The goal was a $50 million fund to help veterans meet needs that weren’t covered by the federal Department of Veterans Affairs or other programs. That would include helping qualified veterans and their families for expenses such as job training or college tuition assistance; some dental, vision and hearing assistance; and individual or family counseling programs.

Originally, no funds could be spent until reaching $50 million, but in 2006 the Legislature determined that funds could be spent when the principal reached $5 million. The following year, the Iowa Veterans Affairs Commission began spending the interest on the fund.
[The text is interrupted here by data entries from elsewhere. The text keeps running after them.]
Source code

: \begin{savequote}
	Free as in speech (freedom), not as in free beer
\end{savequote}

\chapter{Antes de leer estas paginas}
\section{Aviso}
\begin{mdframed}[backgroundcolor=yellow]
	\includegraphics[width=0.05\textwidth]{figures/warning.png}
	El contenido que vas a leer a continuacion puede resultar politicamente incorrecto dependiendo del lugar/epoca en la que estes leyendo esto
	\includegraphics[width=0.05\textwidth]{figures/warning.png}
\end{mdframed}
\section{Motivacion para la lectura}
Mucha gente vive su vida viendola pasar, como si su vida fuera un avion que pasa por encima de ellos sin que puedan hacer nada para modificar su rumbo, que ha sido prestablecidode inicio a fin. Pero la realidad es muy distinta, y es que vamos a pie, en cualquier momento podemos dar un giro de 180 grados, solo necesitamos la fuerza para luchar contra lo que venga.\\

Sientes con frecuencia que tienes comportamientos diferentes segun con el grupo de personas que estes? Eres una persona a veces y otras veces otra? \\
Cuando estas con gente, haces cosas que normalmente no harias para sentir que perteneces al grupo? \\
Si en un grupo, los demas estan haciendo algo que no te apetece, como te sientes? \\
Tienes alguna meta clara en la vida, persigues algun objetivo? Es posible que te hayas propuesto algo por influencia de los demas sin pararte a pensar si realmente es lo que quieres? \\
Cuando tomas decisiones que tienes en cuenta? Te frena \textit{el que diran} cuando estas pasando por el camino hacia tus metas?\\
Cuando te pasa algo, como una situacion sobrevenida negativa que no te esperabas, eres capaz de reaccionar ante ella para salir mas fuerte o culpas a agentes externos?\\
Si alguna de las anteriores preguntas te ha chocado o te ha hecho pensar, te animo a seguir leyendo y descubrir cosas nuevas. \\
However, because the principal grew so slowly, lawmakers approved a plan to use Iowa Lottery revenue to fund the trust. At first, revenue from games specifically dedicated to assisting veterans was directed to the trust. Later, it was decided the lottery would make a $2.5 million appropriation to the trust each year.
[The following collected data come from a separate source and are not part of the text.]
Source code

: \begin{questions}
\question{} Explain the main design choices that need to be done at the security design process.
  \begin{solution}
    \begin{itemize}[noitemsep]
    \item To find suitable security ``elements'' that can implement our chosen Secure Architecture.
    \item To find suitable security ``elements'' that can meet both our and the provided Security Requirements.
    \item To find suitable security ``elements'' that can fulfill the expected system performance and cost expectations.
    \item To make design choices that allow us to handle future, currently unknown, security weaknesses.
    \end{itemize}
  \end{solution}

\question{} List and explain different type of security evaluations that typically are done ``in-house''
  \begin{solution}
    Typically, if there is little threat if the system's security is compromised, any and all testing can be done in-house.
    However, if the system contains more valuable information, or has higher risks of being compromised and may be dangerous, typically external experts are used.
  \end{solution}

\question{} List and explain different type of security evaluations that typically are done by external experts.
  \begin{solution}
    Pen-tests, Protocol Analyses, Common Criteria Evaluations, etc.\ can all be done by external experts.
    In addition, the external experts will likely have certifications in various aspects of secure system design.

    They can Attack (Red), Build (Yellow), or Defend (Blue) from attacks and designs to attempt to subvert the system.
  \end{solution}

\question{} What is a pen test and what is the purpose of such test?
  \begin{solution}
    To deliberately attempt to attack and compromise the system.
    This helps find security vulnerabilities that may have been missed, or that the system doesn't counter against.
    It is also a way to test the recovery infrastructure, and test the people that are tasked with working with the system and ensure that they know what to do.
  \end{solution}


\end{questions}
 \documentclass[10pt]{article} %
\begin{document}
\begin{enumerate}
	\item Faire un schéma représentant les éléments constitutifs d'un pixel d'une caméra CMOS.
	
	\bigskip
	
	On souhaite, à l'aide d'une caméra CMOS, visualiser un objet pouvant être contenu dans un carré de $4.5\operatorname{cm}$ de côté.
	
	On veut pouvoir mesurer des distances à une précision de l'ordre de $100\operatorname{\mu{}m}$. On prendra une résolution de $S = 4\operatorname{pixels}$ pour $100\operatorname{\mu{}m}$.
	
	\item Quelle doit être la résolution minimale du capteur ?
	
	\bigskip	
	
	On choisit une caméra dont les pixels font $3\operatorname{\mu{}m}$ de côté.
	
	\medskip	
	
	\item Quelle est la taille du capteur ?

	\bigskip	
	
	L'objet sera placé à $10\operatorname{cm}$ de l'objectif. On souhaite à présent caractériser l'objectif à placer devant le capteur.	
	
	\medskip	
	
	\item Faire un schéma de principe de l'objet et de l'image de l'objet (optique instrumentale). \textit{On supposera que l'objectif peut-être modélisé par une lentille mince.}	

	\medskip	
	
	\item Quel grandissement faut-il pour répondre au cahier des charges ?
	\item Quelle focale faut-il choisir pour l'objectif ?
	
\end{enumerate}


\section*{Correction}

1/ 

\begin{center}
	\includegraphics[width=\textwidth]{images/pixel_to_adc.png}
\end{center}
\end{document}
Today, the fund has grown to more than $28 million.

What’s Happening Now

Steve Lukan, a northeast Iowa Navy veteran who was in the Legislature when the Veterans Trust Fund was created, now oversees it as executive director of the state Department of Veterans Affairs.
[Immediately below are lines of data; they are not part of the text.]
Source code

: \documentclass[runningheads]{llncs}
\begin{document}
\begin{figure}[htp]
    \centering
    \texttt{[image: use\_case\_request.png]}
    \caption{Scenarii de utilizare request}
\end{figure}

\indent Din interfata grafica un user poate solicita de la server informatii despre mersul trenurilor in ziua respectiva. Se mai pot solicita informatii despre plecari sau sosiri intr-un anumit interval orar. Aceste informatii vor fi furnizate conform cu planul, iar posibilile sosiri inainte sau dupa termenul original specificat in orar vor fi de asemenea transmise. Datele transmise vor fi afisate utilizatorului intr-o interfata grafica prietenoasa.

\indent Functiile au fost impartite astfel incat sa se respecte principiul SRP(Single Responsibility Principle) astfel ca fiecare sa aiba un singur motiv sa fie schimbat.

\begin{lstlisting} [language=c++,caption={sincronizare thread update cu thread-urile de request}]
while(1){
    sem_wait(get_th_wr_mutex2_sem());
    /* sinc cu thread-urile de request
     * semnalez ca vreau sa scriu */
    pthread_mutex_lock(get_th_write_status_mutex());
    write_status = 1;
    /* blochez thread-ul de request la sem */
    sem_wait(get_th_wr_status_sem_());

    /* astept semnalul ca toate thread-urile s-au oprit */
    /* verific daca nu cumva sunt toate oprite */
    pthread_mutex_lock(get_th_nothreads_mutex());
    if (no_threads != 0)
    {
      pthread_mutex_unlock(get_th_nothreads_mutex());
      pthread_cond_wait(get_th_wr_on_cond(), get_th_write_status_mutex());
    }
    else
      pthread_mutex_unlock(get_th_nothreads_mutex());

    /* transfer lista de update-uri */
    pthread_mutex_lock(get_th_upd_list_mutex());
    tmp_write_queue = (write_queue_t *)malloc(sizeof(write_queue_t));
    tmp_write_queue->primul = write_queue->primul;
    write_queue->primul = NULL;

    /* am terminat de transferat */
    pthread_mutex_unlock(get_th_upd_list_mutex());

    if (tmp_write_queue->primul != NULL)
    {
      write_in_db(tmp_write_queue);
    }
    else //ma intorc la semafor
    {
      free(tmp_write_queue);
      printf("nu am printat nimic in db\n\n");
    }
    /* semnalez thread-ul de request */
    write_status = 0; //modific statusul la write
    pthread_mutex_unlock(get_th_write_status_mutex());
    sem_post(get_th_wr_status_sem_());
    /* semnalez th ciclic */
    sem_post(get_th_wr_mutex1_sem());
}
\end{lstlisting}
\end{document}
He’s optimistic that the trust will be fully funded at $50 million within nine to 10 years.

“We’ll get there,” he said, explaining that each year $2 million of the lottery proceeds goes toward the trust’s principal. The other $500,000, along with interest on the principal, is spent on assisting veterans.

Lukan, who has been at his post for a year, doesn’t see the need declining as the fund grows.

“A lot of it is helping veterans who truly don’t have any other avenues for assistance,” he said.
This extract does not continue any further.